ACTIVITY.
Retype every record below exactly as it appears.
======== RECORD EXTRACTS ========
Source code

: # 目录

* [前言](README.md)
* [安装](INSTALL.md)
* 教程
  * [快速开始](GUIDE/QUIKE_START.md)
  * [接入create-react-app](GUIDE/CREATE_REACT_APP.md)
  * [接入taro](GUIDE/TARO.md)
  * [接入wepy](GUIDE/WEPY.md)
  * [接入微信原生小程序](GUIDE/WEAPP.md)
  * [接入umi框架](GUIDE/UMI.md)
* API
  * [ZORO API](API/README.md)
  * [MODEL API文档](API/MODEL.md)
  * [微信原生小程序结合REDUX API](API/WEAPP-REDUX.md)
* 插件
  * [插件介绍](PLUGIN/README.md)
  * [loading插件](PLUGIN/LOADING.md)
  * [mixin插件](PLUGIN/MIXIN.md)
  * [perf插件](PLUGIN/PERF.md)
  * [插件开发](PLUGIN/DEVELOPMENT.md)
========
RESPONSE BELOW.
Source code

: # 目录

* [前言](README.md)
* [安装](INSTALL.md)
* 教程
  * [快速开始](GUIDE/QUIKE_START.md)
  * [接入create-react-app](GUIDE/CREATE_REACT_APP.md)
  * [接入taro](GUIDE/TARO.md)
  * [接入wepy](GUIDE/WEPY.md)
  * [接入微信原生小程序](GUIDE/WEAPP.md)
  * [接入umi框架](GUIDE/UMI.md)
* API
  * [ZORO API](API/README.md)
  * [MODEL API文档](API/MODEL.md)
  * [微信原生小程序结合REDUX API](API/WEAPP-REDUX.md)
* 插件
  * [插件介绍](PLUGIN/README.md)
  * [loading插件](PLUGIN/LOADING.md)
  * [mixin插件](PLUGIN/MIXIN.md)
  * [perf插件](PLUGIN/PERF.md)
  * [插件开发](PLUGIN/DEVELOPMENT.md)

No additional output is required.